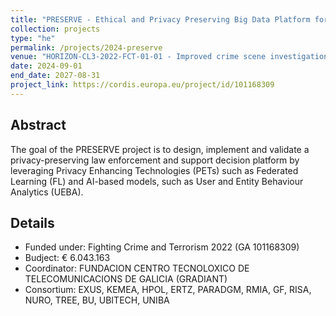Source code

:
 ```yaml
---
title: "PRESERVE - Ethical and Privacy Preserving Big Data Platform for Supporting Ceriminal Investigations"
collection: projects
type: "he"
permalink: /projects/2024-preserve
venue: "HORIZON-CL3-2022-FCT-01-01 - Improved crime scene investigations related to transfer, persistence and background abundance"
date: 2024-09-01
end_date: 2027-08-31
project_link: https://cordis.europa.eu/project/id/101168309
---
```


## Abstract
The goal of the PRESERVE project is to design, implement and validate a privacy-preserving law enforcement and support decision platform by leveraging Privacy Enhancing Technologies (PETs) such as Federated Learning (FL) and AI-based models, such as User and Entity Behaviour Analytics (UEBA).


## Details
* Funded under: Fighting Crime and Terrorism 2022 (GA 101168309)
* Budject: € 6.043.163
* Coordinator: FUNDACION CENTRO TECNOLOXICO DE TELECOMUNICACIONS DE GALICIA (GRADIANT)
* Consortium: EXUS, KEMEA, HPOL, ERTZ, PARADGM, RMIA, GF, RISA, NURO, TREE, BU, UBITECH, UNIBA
* * *
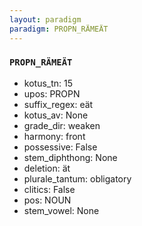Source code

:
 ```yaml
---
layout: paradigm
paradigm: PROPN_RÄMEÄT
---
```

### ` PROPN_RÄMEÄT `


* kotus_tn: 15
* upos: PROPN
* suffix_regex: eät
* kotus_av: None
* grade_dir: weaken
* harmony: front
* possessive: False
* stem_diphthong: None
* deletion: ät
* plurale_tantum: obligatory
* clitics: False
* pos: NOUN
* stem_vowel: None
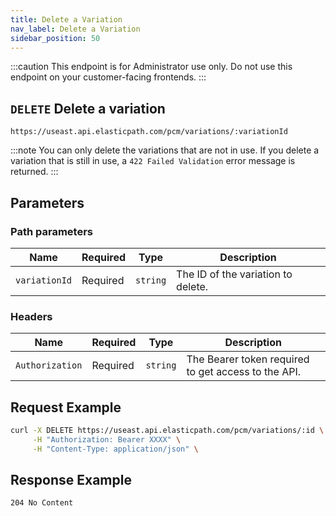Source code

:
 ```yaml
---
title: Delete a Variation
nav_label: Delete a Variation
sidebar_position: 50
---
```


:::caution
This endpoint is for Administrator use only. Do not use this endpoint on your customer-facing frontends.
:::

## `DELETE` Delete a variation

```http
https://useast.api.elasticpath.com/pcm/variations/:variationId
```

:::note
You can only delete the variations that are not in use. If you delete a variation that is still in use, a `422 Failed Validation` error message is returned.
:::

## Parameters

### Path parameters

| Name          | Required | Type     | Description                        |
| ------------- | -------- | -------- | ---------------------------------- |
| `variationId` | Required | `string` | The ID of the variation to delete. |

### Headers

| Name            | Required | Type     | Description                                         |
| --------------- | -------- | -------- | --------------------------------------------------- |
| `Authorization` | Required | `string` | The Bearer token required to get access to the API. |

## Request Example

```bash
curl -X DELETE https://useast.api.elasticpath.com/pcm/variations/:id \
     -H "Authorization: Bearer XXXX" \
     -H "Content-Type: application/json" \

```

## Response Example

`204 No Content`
--
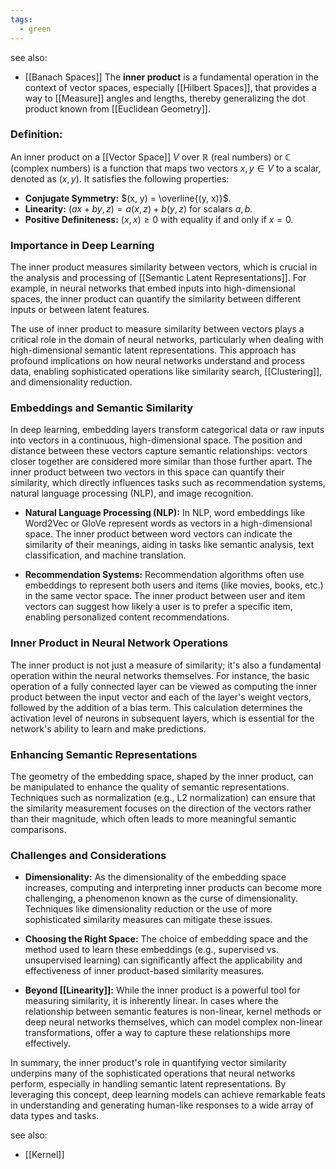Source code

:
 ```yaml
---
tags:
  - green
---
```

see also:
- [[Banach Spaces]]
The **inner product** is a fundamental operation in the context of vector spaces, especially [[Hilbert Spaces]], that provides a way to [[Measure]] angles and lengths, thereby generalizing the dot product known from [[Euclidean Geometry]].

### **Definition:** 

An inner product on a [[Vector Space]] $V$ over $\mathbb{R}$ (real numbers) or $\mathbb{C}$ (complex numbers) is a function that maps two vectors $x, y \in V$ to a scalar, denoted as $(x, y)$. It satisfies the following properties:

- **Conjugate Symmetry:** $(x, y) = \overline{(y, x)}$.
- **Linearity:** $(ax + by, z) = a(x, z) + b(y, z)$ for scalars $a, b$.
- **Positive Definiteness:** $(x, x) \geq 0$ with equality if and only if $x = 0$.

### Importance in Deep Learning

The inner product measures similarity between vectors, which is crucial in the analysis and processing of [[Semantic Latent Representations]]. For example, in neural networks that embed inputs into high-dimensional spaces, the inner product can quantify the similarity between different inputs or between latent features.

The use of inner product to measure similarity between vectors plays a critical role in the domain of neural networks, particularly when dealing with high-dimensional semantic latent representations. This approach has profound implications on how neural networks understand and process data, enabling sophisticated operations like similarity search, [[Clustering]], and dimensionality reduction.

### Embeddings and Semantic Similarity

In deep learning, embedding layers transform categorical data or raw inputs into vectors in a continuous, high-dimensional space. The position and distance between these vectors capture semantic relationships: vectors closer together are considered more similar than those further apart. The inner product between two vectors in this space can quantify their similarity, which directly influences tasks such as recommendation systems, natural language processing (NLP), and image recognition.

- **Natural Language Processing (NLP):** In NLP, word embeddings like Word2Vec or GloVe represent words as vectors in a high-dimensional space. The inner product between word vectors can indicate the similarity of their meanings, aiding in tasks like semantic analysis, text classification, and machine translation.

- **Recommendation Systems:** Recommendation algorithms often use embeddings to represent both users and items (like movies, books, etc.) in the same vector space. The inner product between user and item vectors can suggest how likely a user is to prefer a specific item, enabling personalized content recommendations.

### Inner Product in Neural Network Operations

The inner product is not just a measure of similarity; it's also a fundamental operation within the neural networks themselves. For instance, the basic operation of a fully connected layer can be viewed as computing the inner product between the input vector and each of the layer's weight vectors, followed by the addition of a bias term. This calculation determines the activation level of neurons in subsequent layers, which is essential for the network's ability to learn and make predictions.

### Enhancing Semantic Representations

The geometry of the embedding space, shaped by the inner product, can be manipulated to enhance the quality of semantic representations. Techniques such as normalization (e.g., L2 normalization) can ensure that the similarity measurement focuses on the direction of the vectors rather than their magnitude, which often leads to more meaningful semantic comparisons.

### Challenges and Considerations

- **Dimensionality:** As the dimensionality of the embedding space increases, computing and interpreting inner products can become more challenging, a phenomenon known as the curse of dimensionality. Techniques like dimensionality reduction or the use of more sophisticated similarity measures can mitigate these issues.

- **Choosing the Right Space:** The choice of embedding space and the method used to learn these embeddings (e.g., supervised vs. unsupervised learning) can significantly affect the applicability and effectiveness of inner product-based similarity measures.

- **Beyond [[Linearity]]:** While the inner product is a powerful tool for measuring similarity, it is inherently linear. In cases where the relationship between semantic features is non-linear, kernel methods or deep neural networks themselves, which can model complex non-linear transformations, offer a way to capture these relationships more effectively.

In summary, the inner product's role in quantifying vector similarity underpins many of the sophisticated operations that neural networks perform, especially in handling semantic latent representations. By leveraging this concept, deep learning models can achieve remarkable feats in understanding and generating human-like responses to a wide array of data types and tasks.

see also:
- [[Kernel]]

■ **INSTRUCTIONS TO FOLLOW**: All lines above that contain "Enhancing" are required in the answer.

■ **EXERCISE OUTPUT**:
The goal of the PRESERVE project is to design, implement and validate a privacy-preserving law enforcement and support decision platform by leveraging Privacy Enhancing Technologies (PETs) such as Federated Learning (FL) and AI-based models, such as User and Entity Behaviour Analytics (UEBA).
### Enhancing Semantic Representations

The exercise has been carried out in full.